WHAT IS REQUIRED » The lines from the start of the data through the line with "categories: [package, develop]" are to be returned verbatim; all later lines are to be omitted.

*** Opening of MATERIAL PROVIDED ***

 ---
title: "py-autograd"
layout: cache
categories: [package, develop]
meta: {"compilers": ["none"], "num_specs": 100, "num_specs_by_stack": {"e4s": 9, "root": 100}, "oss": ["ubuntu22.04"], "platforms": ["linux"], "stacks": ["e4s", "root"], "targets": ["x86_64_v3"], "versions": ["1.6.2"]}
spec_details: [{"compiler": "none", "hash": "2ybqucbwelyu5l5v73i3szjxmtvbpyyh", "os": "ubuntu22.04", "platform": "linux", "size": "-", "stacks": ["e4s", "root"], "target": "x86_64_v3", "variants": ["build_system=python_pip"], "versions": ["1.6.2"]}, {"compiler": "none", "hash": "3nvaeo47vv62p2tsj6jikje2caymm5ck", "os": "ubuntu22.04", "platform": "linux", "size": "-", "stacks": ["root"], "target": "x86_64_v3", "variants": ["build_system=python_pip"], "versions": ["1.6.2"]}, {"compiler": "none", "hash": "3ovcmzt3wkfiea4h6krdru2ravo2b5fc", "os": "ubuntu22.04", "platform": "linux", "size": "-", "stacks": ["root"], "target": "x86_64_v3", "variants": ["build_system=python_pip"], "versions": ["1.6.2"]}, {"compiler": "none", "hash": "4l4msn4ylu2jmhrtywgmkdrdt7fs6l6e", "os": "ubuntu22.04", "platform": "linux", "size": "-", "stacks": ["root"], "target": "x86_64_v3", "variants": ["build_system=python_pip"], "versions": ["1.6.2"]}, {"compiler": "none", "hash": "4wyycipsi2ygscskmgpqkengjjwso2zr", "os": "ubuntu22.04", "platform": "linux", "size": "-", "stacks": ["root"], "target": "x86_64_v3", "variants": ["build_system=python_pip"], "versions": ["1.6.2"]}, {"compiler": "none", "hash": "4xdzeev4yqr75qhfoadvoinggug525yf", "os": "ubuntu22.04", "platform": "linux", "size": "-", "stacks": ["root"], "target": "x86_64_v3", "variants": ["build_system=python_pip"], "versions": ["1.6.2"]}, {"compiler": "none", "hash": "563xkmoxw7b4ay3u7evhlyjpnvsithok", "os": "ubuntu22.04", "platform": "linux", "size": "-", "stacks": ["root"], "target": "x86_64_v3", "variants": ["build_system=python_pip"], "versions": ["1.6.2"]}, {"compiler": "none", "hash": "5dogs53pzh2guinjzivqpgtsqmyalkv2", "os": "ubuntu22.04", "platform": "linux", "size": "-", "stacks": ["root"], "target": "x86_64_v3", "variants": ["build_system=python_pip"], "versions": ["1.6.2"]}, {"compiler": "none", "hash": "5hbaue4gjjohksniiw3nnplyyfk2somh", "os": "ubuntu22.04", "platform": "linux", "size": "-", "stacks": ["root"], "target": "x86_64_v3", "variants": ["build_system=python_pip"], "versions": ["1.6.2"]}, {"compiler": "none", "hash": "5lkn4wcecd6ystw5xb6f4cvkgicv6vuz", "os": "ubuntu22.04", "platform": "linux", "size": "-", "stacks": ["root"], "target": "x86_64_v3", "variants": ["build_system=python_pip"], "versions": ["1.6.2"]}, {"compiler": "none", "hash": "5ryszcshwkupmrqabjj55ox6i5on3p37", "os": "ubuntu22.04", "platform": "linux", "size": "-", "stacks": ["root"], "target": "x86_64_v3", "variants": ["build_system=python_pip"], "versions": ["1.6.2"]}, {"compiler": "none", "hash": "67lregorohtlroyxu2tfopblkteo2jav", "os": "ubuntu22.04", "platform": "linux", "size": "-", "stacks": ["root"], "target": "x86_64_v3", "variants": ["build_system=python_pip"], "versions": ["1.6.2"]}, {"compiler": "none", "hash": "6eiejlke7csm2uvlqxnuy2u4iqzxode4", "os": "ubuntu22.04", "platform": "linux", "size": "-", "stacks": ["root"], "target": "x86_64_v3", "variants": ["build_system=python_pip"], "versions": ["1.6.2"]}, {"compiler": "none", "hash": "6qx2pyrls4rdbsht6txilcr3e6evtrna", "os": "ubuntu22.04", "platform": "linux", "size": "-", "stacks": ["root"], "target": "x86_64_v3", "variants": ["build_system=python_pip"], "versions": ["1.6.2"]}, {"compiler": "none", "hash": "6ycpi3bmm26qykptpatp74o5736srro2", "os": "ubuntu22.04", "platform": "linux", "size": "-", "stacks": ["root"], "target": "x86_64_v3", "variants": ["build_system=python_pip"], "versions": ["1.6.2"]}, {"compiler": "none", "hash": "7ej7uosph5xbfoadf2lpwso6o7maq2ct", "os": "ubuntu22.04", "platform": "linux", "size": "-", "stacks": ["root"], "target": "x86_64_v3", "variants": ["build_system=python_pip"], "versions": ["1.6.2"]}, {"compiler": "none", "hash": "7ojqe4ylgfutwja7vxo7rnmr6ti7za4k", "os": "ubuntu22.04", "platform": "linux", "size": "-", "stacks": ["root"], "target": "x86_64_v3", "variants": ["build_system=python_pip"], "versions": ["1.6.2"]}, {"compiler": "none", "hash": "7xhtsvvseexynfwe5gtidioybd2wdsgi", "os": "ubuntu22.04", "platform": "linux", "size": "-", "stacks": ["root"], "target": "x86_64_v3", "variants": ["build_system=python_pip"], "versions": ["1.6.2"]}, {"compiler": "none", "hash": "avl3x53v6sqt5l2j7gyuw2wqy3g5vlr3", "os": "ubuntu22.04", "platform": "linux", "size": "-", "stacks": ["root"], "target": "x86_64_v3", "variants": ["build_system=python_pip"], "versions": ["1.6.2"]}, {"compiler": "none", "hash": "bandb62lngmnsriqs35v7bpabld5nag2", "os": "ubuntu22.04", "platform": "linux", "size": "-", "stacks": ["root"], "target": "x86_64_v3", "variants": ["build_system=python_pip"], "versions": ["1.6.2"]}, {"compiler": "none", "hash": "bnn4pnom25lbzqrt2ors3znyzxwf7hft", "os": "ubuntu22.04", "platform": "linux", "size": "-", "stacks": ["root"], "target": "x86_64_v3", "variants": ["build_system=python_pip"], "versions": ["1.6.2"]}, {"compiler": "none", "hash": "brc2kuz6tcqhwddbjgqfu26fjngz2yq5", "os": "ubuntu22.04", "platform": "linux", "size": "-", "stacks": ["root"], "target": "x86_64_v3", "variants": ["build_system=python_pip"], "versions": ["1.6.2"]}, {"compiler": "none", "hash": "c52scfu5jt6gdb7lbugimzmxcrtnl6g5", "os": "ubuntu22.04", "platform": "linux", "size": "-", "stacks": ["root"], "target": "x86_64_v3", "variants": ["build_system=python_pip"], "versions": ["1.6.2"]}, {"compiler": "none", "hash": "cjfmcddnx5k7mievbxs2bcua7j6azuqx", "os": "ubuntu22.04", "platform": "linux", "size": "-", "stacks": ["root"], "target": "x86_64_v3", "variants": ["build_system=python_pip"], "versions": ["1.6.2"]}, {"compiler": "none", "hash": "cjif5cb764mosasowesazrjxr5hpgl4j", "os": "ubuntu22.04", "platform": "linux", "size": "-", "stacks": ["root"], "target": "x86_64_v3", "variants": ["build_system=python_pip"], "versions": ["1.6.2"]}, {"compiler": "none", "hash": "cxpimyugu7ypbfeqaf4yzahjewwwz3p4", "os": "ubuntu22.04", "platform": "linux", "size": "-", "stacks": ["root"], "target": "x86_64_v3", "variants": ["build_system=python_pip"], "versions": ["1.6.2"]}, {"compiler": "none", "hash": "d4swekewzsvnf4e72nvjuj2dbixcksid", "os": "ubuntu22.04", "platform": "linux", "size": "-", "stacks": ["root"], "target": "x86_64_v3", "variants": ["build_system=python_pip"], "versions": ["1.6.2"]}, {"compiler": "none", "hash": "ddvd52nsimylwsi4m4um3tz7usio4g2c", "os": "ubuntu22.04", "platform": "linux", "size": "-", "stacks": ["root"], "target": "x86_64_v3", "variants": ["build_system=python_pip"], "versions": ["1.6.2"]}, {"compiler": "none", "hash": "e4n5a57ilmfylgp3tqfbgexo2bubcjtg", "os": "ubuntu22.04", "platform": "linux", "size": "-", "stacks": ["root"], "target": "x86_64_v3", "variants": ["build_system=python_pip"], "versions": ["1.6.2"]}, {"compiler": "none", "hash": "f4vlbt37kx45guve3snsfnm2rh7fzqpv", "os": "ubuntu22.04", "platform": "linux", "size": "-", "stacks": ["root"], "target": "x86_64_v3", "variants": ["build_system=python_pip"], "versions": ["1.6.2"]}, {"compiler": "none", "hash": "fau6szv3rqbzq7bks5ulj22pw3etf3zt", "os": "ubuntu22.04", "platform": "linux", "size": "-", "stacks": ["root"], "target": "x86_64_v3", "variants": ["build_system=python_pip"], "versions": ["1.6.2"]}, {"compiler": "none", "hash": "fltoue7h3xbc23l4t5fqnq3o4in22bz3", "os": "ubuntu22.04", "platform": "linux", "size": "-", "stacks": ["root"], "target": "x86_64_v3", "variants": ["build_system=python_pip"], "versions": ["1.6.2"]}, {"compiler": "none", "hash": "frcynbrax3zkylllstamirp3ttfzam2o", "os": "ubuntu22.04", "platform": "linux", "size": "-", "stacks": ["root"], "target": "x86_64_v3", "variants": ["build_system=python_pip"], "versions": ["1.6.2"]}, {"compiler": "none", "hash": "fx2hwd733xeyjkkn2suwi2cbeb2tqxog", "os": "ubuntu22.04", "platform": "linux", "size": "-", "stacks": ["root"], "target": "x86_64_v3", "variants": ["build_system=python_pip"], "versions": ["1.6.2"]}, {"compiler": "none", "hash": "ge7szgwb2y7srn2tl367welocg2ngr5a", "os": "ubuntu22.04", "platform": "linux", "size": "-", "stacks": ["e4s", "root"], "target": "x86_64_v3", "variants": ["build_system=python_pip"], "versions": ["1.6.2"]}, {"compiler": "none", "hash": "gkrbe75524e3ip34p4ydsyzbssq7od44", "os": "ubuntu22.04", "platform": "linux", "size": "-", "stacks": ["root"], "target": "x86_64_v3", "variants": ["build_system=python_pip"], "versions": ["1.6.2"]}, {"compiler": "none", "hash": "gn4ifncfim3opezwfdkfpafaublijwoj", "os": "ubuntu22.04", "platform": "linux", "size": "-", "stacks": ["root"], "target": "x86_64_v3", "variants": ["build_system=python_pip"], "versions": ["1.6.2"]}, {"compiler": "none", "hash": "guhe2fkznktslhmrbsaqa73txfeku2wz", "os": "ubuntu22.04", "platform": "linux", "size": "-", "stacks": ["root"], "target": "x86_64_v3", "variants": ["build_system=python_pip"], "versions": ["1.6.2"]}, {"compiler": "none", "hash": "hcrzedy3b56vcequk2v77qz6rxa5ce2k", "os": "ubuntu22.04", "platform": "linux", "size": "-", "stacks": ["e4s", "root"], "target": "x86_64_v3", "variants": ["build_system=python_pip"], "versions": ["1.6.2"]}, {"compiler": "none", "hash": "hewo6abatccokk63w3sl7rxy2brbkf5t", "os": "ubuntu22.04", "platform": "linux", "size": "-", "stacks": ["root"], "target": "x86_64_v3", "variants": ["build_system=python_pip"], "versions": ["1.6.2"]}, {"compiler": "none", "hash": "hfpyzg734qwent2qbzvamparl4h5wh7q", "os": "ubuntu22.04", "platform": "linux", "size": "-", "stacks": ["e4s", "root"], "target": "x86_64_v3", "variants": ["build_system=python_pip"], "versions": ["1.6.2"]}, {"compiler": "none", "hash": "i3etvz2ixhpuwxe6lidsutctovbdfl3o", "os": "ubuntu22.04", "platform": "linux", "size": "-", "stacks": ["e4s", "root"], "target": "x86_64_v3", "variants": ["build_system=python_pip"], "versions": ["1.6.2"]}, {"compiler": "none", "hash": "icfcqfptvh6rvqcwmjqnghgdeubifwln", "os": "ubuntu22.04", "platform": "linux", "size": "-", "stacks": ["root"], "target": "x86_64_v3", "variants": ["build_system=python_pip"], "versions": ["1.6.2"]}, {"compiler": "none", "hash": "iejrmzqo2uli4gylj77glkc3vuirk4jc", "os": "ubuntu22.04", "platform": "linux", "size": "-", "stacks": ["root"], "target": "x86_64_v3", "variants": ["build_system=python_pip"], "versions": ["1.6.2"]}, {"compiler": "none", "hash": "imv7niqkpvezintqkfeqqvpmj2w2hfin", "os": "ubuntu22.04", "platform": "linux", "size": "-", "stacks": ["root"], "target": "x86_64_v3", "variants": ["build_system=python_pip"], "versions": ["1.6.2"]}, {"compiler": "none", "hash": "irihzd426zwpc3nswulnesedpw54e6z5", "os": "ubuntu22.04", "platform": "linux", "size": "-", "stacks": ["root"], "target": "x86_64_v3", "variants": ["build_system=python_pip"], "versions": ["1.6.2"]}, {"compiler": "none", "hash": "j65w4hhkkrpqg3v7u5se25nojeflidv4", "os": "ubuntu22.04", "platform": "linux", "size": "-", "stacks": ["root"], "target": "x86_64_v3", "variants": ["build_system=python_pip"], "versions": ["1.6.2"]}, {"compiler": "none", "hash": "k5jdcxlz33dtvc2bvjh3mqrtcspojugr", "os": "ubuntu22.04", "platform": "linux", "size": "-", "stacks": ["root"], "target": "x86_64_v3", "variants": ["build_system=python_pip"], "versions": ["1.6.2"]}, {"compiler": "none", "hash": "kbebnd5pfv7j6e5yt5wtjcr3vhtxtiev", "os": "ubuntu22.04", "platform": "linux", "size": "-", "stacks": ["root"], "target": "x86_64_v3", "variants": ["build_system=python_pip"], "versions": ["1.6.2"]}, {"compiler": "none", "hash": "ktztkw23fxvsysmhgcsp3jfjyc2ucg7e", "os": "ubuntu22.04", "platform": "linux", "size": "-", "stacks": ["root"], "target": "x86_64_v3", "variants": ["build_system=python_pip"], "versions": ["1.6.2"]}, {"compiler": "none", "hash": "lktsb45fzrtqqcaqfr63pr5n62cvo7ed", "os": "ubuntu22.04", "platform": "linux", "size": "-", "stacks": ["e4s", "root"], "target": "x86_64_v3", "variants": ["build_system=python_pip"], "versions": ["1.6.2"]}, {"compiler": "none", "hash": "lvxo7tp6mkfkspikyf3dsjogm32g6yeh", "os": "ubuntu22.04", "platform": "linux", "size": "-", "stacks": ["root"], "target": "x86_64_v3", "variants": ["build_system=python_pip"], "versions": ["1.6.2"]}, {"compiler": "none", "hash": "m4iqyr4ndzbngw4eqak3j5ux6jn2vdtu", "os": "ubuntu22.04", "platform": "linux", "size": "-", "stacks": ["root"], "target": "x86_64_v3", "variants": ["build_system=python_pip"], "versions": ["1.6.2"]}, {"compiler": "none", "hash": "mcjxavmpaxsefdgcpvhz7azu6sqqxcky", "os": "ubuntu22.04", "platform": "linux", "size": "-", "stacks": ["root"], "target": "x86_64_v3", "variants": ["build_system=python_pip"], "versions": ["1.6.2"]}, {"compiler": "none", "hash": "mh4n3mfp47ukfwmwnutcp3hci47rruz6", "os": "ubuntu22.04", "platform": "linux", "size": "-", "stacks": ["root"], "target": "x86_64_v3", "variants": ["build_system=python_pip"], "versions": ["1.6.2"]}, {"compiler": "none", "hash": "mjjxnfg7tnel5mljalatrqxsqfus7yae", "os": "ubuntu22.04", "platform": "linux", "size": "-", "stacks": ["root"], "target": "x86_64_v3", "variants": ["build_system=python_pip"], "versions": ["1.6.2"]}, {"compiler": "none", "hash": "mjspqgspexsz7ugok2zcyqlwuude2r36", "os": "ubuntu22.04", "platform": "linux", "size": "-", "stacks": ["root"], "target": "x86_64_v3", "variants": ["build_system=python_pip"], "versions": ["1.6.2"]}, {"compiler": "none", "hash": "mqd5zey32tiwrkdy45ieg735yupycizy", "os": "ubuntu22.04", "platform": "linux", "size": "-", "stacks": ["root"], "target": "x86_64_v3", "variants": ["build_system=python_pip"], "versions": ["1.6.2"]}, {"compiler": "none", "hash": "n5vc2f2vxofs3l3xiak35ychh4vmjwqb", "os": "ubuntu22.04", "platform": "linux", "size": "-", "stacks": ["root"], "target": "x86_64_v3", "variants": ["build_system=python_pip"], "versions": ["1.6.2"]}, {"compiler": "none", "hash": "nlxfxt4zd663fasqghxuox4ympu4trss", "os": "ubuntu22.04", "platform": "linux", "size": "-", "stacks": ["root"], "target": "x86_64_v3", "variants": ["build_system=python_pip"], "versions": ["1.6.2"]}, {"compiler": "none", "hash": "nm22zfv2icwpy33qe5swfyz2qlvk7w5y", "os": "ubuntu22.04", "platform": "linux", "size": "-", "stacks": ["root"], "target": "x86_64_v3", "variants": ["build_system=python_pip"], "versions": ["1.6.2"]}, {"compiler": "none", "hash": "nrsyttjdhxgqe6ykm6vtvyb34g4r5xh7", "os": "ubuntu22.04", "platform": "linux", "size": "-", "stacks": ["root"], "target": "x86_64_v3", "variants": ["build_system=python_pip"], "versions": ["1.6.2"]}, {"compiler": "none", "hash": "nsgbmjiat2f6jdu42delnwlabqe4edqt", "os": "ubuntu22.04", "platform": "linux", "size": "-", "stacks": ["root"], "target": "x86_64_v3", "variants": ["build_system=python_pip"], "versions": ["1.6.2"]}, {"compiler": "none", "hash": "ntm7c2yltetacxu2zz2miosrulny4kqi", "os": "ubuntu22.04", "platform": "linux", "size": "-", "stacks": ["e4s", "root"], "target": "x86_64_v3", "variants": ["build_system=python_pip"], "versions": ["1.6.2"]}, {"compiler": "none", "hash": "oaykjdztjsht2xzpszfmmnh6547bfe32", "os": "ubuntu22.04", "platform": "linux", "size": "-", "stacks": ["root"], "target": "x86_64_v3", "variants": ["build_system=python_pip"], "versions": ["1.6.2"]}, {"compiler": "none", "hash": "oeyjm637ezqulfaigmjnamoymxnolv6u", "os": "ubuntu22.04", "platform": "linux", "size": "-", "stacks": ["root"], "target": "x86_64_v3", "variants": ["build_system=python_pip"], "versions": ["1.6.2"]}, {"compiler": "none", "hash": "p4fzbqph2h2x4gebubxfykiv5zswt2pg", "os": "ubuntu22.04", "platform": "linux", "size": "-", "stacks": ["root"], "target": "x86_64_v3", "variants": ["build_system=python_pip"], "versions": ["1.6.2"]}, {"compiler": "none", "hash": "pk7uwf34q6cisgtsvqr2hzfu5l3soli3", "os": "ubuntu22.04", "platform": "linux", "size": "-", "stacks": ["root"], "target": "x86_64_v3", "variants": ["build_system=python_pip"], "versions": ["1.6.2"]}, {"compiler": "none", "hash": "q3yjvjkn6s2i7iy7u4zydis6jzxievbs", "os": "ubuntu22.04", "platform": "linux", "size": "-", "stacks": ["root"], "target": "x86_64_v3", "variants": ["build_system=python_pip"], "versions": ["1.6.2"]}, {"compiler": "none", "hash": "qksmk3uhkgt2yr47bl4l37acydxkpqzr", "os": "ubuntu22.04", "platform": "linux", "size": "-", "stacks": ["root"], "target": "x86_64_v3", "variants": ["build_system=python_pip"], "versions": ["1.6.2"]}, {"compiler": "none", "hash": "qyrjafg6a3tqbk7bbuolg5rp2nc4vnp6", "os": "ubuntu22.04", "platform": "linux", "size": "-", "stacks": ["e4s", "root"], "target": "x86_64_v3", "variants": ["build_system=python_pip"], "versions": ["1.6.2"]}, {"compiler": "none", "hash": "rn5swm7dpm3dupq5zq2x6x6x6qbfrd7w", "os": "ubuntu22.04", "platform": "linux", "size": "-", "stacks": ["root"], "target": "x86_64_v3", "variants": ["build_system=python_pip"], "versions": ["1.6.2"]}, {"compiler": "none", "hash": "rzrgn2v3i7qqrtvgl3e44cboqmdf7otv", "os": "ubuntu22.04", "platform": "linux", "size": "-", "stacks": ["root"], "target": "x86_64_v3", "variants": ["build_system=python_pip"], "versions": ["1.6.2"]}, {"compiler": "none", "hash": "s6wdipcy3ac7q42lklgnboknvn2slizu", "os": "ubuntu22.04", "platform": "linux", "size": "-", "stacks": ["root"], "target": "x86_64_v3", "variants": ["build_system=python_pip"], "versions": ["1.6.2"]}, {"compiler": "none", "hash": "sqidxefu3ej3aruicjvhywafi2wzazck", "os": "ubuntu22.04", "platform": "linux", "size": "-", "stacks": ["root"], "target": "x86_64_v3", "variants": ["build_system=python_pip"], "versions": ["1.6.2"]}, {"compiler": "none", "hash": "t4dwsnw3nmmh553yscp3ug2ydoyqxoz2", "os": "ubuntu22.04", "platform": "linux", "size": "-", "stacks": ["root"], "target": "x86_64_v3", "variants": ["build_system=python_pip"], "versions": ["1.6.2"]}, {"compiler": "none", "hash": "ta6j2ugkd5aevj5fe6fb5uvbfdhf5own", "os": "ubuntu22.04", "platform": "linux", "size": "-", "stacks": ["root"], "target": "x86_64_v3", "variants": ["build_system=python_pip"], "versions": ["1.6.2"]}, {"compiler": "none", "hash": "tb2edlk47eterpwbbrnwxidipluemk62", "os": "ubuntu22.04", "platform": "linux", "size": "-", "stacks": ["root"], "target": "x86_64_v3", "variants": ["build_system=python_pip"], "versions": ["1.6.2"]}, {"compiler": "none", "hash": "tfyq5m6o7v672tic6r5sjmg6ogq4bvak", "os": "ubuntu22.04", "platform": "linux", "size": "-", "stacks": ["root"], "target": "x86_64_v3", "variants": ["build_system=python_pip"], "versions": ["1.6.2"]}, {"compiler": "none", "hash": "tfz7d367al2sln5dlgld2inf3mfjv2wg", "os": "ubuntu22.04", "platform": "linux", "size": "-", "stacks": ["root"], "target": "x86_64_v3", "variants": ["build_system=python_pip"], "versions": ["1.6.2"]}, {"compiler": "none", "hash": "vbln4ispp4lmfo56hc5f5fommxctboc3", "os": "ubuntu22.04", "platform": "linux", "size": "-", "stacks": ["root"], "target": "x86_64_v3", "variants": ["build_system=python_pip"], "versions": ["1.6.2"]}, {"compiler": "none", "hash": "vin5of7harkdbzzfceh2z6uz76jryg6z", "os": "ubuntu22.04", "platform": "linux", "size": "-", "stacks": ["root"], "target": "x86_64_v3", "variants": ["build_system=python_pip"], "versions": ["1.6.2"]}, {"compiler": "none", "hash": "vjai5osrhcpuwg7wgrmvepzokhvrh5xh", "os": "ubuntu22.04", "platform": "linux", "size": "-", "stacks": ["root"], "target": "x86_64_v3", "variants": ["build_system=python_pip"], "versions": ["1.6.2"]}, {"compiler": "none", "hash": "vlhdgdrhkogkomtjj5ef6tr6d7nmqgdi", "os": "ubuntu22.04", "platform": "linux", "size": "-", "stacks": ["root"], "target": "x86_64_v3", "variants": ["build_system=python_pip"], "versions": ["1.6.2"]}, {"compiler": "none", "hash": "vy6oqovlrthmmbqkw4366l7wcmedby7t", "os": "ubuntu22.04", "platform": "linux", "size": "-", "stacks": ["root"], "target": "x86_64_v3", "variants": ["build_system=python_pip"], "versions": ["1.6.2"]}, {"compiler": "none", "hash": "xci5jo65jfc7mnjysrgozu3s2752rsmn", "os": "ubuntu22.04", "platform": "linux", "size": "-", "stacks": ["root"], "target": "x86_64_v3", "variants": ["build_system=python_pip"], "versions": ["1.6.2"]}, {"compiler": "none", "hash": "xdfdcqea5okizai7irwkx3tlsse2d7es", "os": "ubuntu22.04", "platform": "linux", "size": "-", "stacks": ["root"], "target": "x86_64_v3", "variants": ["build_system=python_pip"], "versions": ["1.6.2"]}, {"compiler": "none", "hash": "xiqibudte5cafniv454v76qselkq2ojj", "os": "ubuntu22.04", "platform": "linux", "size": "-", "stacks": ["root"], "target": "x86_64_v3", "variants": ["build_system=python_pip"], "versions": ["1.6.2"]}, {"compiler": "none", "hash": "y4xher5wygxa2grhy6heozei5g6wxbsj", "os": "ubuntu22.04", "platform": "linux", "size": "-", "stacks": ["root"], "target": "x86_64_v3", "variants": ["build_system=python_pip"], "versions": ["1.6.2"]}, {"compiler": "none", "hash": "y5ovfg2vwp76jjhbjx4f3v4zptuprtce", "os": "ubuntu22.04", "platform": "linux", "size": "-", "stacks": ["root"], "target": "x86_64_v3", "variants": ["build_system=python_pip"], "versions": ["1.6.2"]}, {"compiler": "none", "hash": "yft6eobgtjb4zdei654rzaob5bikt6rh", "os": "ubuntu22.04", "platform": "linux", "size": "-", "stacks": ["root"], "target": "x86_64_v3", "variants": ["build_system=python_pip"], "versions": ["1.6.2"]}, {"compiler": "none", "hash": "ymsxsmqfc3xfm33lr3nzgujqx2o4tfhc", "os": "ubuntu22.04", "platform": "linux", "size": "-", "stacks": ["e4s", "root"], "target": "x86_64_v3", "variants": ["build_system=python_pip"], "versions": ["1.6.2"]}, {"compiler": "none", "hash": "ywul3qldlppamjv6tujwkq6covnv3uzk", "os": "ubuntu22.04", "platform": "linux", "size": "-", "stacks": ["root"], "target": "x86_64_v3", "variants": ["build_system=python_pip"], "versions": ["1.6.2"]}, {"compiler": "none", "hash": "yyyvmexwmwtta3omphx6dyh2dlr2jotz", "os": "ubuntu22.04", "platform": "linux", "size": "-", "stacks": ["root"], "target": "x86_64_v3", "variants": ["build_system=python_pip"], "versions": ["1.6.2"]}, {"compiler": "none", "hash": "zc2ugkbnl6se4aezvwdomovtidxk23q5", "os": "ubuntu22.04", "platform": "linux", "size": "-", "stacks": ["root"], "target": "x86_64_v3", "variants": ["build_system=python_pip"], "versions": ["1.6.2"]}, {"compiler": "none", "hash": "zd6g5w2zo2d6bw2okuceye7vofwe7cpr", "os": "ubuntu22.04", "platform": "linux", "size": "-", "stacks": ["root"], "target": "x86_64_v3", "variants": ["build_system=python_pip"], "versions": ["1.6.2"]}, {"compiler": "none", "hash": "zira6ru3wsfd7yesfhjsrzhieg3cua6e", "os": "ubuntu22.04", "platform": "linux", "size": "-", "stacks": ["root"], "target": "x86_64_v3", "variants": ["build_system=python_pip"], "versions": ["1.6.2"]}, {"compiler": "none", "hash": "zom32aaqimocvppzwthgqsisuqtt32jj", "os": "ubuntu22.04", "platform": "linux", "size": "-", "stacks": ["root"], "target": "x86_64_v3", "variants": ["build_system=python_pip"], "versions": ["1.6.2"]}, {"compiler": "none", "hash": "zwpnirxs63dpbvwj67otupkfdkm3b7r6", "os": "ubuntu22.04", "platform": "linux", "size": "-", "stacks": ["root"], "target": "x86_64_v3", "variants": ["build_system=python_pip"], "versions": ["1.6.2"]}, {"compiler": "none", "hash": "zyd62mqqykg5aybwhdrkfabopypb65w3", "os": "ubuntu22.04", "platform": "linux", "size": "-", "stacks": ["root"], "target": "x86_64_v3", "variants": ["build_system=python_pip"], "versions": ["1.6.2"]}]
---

*** Close of MATERIAL PROVIDED ***

WRITTEN RESPONSE »
 ---
title: "py-autograd"
layout: cache
categories: [package, develop]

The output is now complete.